Information given: Begin

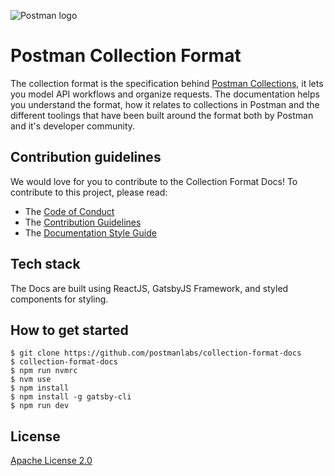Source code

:![Postman logo](https://assets.getpostman.com/common-share/postman-github-logo.png "Postman logo")

# Postman Collection Format

The collection format is the specification behind [Postman Collections](https://www.postman.com/collection/), it lets you model API workflows and organize requests. The documentation helps you understand the format, how it relates to collections in Postman and the different toolings that have been built around the format both by Postman and it's developer community.

## Contribution guidelines

We would love for you to contribute to the Collection Format Docs! To contribute to this project, please read:

- The [Code of Conduct](https://www.postman.com/code-of-conduct)
- The [Contribution Guidelines](https://github.com/postmanlabs/collection-format-docs/blob/develop/CONTRIBUTING.md)
- The [Documentation Style Guide](https://github.com/postmanlabs/collection-format-docs/blob/develop/DOCS_STYLE_GUIDE.md)

## Tech stack

The Docs are built using ReactJS, GatsbyJS Framework, and styled components for styling.

## How to get started

```
$ git clone https://github.com/postmanlabs/collection-format-docs
$ collection-format-docs
$ npm run nvmrc
$ nvm use
$ npm install
$ npm install -g gatsby-cli
$ npm run dev
```

## License

[Apache License 2.0](https://github.com/postmanlabs/collection-format-docs/blob/develop/LICENSE)
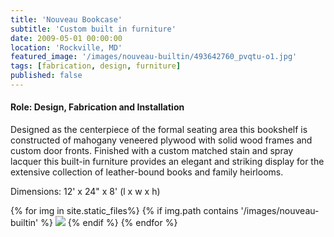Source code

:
 ```yaml
---
title: 'Nouveau Bookcase'
subtitle: 'Custom built in furniture'
date: 2009-05-01 00:00:00
location: 'Rockville, MD'
featured_image: '/images/nouveau-builtin/493642760_pvqtu-o1.jpg'
tags: [fabrication, design, furniture]
published: false
---
```

#### **Role:** Design, Fabrication and Installation

Designed as the centerpiece of the formal seating area this bookshelf is constructed of mahogany veneered plywood with solid wood frames and custom door fronts. Finished with a custom matched stain and spray lacquer this built-in furniture provides an elegant and striking display for the extensive collection of leather-bound books and family heirlooms.

Dimensions: 12' x 24" x 8' (l x w x h)

<div class="gallery" data-columns="1">
{% for img in site.static_files%}
  {% if img.path contains '/images/nouveau-builtin' %}
    <img src="{{ img.path }}"/>
  {% endif %}
{% endfor %}
</div>
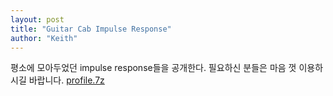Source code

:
 ```yaml
---
layout: post
title: "Guitar Cab Impulse Response"
author: "Keith"
---
```


평소에 모아두었던 impulse response들을 공개한다.
필요하신 분들은 마음 껏 이용하시길 바랍니다.
[ profile.7z](http://tonebrew.tistory.com/attachment/cfile5.uf@1117371C49CDA6E64B57CA.7z)



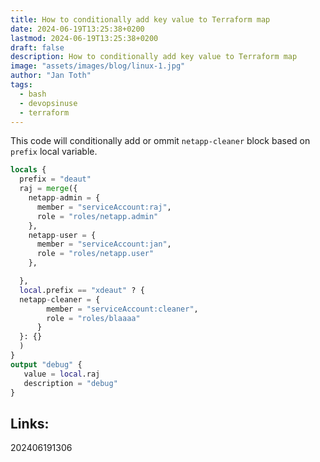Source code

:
 ```yaml
---
title: How to conditionally add key value to Terraform map
date: 2024-06-19T13:25:38+0200
lastmod: 2024-06-19T13:25:38+0200
draft: false
description: How to conditionally add key value to Terraform map
image: "assets/images/blog/linux-1.jpg"
author: "Jan Toth"
tags:
  - bash
  - devopsinuse
  - terraform
---
```



This code will conditionally add or ommit `netapp-cleaner` block based on `prefix` local variable.

```tf
locals {
  prefix = "deaut"
  raj = merge({
    netapp-admin = {
      member = "serviceAccount:raj",
      role = "roles/netapp.admin"
    },
    netapp-user = {
      member = "serviceAccount:jan",
      role = "roles/netapp.user"
    },

  },
  local.prefix == "xdeaut" ? {
  netapp-cleaner = {
        member = "serviceAccount:cleaner",
        role = "roles/blaaaa"
      }
  }: {}
  )
}
output "debug" {
   value = local.raj
   description = "debug"
}

```


## Links:

202406191306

Information given: End

**Exercise instructions**. Some lines of the data above may hold the word "https"; report how many do, and nothing else.

**The answer**. 7